Of course, to hear Pitino tell it, he’s the victim of an internal coup, one brought on by the likes of Papa John as retribution for the escort scandal (which Pitino will tell you was totally not his fault) and ensuing bad press and NCAA violations; the FBI indictment was merely the Louisville board’s earliest opportunity to fire him with cause. That tripe is the foundation of his two lawsuits—one filed against Adidas for emotional distress and the other filed against Louisville for breach of contract (both will be spectacular shit-shows, should they make it to court.)

If anything’s admirable about the way Pitino’s carried himself over the past year, it’s his commitment to playing the role of the convicted justice-seeker. In statements and interviews with ESPN’s Jay Bilas and the Courier-Journal, Pitino’s boasted lie-detector test results, repeatedly dodged any claiming of personal and professional responsibility to know what the fuck is happening in his program, and done a great deal of finger-pointing. The day the FBI released its first batch of findings, he said the allegations “came as a shock.” The problem with this approach is we’ve seen it all before, only now, due to the firing, he’s pettier about it, with the most recent highlight being his attempt to undercut the school’s announcement of the interim head coach.

Attempting to save face (and a recoup whole bunch of money), Pitino has taken the offensive, trotting this character out for the public once more. In speaking with the Courier-Journal for Friday’s story, the embattled head coach said the school “rushed to judgment,” adding—in a moment that absolutely defines both Pitino and his faulty, selective-memory narrative construction—that Miami head coach Jim Larrañaga is still employed despite facing similar accusations.

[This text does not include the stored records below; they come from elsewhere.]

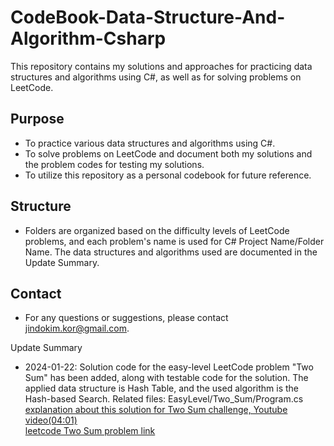 # CodeBook-Data-Structure-And-Algorithm-Csharp

This repository contains my solutions and approaches for practicing data structures and algorithms using C#, as well as for solving problems on LeetCode.

## Purpose
- To practice various data structures and algorithms using C#.
- To solve problems on LeetCode and document both my solutions and the problem codes for testing my solutions.
- To utilize this repository as a personal codebook for future reference.

## Structure
- Folders are organized based on the difficulty levels of LeetCode problems, and each problem's name is used for C# Project Name/Folder Name. The data structures and algorithms used are documented in the Update Summary.

## Contact
- For any questions or suggestions, please contact jindokim.kor@gmail.com.

Update Summary

- 2024-01-22: Solution code for the easy-level LeetCode problem "Two Sum" has been added, along with testable code for the solution. The applied data structure is Hash Table, and the used algorithm is the Hash-based Search.
Related files:
EasyLevel/Two_Sum/Program.cs [explanation about this solution for Two Sum challenge, Youtube video(04:01)](https://www.youtube.com/watch?v=DOR8ZkTGcF8) <br>
[leetcode Two Sum problem link](https://leetcode.com/problems/two-sum/description/)



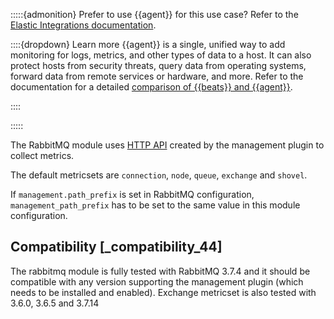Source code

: :::::{admonition} Prefer to use {{agent}} for this use case?
Refer to the [Elastic Integrations documentation](integration-docs://reference/rabbitmq/index.md).

::::{dropdown} Learn more
{{agent}} is a single, unified way to add monitoring for logs, metrics, and other types of data to a host. It can also protect hosts from security threats, query data from operating systems, forward data from remote services or hardware, and more. Refer to the documentation for a detailed [comparison of {{beats}} and {{agent}}](docs-content://reference/fleet/index.md).

::::


:::::


The RabbitMQ module uses [HTTP API](http://www.rabbitmq.com/management.html) created by the management plugin to collect metrics.

The default metricsets are `connection`, `node`, `queue`, `exchange` and `shovel`.

If `management.path_prefix` is set in RabbitMQ configuration, `management_path_prefix` has to be set to the same value in this module configuration.


## Compatibility [_compatibility_44]

The rabbitmq module is fully tested with RabbitMQ 3.7.4 and it should be compatible with any version supporting the management plugin (which needs to be installed and enabled). Exchange metricset is also tested with 3.6.0, 3.6.5 and 3.7.14

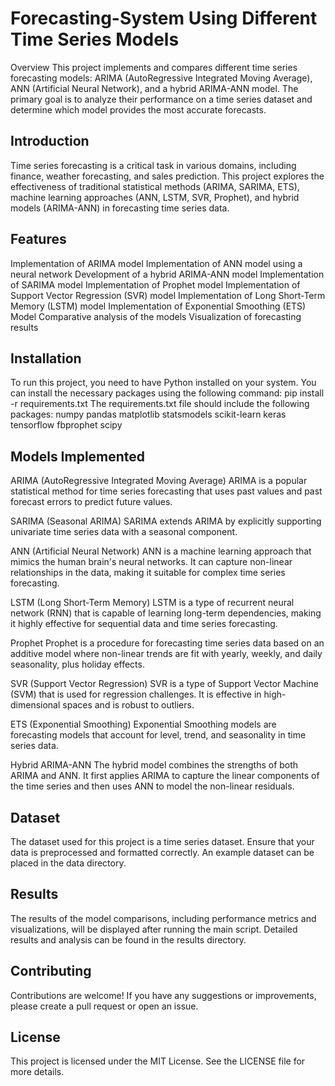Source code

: # Forecasting-System Using Different Time Series Models
Overview
This project implements and compares different time series forecasting models: ARIMA (AutoRegressive Integrated Moving Average), ANN (Artificial Neural Network), and a hybrid ARIMA-ANN model. The primary goal is to analyze their performance on a time series dataset and determine which model provides the most accurate forecasts.
## Introduction
Time series forecasting is a critical task in various domains, including finance, weather forecasting, and sales prediction. This project explores the effectiveness of traditional statistical methods (ARIMA, SARIMA, ETS), machine learning approaches (ANN, LSTM, SVR, Prophet), and hybrid models (ARIMA-ANN) in forecasting time series data.

## Features
Implementation of ARIMA model
Implementation of ANN model using a neural network
Development of a hybrid ARIMA-ANN model
Implementation of SARIMA model
Implementation of Prophet model
Implementation of Support Vector Regression (SVR) model
Implementation of Long Short-Term Memory (LSTM) model
Implementation of Exponential Smoothing (ETS) Model
Comparative analysis of the models
Visualization of forecasting results
## Installation
To run this project, you need to have Python installed on your system. You can install the necessary packages using the following command:
pip install -r requirements.txt
The requirements.txt file should include the following packages:
numpy
pandas
matplotlib
statsmodels
scikit-learn
keras
tensorflow
fbprophet
scipy
## Models Implemented
ARIMA (AutoRegressive Integrated Moving Average)
ARIMA is a popular statistical method for time series forecasting that uses past values and past forecast errors to predict future values.

SARIMA (Seasonal ARIMA)
SARIMA extends ARIMA by explicitly supporting univariate time series data with a seasonal component.

ANN (Artificial Neural Network)
ANN is a machine learning approach that mimics the human brain's neural networks. It can capture non-linear relationships in the data, making it suitable for complex time series forecasting.

LSTM (Long Short-Term Memory)
LSTM is a type of recurrent neural network (RNN) that is capable of learning long-term dependencies, making it highly effective for sequential data and time series forecasting.

Prophet
Prophet is a procedure for forecasting time series data based on an additive model where non-linear trends are fit with yearly, weekly, and daily seasonality, plus holiday effects.

SVR (Support Vector Regression)
SVR is a type of Support Vector Machine (SVM) that is used for regression challenges. It is effective in high-dimensional spaces and is robust to outliers.

ETS (Exponential Smoothing)
Exponential Smoothing models are forecasting models that account for level, trend, and seasonality in time series data.

Hybrid ARIMA-ANN
The hybrid model combines the strengths of both ARIMA and ANN. It first applies ARIMA to capture the linear components of the time series and then uses ANN to model the non-linear residuals.

## Dataset
The dataset used for this project is a time series dataset. Ensure that your data is preprocessed and formatted correctly. An example dataset can be placed in the data directory.

## Results
The results of the model comparisons, including performance metrics and visualizations, will be displayed after running the main script. Detailed results and analysis can be found in the results directory.

## Contributing
Contributions are welcome! If you have any suggestions or improvements, please create a pull request or open an issue.

## License
This project is licensed under the MIT License. See the LICENSE file for more details.
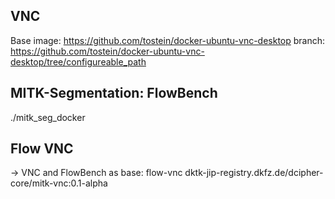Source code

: ## VNC

Base image: https://github.com/tostein/docker-ubuntu-vnc-desktop branch:
https://github.com/tostein/docker-ubuntu-vnc-desktop/tree/configureable_path


## MITK-Segmentation: FlowBench
./mitk_seg_docker


## Flow VNC
-> VNC and FlowBench as base:
flow-vnc
dktk-jip-registry.dkfz.de/dcipher-core/mitk-vnc:0.1-alpha
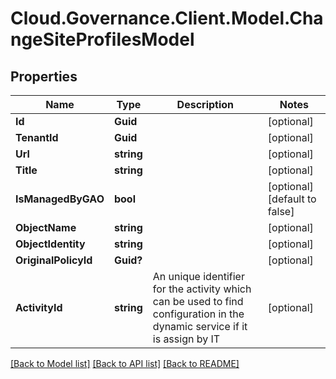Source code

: # Cloud.Governance.Client.Model.ChangeSiteProfilesModel
## Properties

Name | Type | Description | Notes
------------ | ------------- | ------------- | -------------
**Id** | **Guid** |  | [optional] 
**TenantId** | **Guid** |  | [optional] 
**Url** | **string** |  | [optional] 
**Title** | **string** |  | [optional] 
**IsManagedByGAO** | **bool** |  | [optional] [default to false]
**ObjectName** | **string** |  | [optional] 
**ObjectIdentity** | **string** |  | [optional] 
**OriginalPolicyId** | **Guid?** |  | [optional] 
**ActivityId** | **string** | An unique identifier for the activity which can be used to find configuration in the dynamic service if it is assign by IT | [optional] 

[[Back to Model list]](../README.md#documentation-for-models) [[Back to API list]](../README.md#documentation-for-api-endpoints) [[Back to README]](../README.md)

“I think they made a very big mistake,” Pitino said. “They rushed to judgment on a lot of things. Here you are, you’ve got to fight the NCAA for a lot of things. You fire the head coach and you send a red flag to the NCAA that Louisville did some things wrong. They told the whole country I was guilty. Everybody else in the country stayed calm and said, ‘Wait a minute. What’s all this about?’ ... The Miami situation is exactly the same as mine, but nobody’s fired in the country except me. It was very traumatic, very humiliating.”

If Pitino were being honest, the ellipsis ahead of his reasoning that “the Miami situation is exactly the same as mine,” would read instead, “Ya know, if you take out the time my staff brought in escorts for my high-school recruits...”

But this interview, like practically every interview Pitino has granted since his firing, is strategically only telling part of a story, and it’s a part that’s neither all that convincing or plausible. Pitino is playing the ignorance card, claiming that he did not maintain the oversight of his program well enough to catch $100,000 payments. It’s the same move he pulled with the escort scandal, when he said didn’t know sex workers were being paid to strip for and hump his recruits in a Louisville dorm (the one named after his brother-in-law, who died in 9/11, if you don’t remember). His plea of ignorance in this case, much like his continued claim that he shouldn’t be held fully responsible for the actions of former director of basketball operations and escort hook-up Andre McGee, is built on a shallow foundation, one that’s already been corrupted by a federal indictment that states Pitino agreed to call Adidas executive Jim Gatto to ensure that Brian Bowen’s father got paid.

Despite being a multi-millionaire (admittedly, a disgraced multi-millionaire) with mansions and fame, Pitino, like a great deal of aging college coaches that got too comfortable in running their fiefdoms free of internal discipline, is not content to let someone other than himself present a narrative he cannot control. The more his grip loosens, the more mud he’ll sling. It’s going to be embarrassing and messy and extremely petty; the only heartening part is the fact he’s managed to wrap dipshit Papa John up in some of it.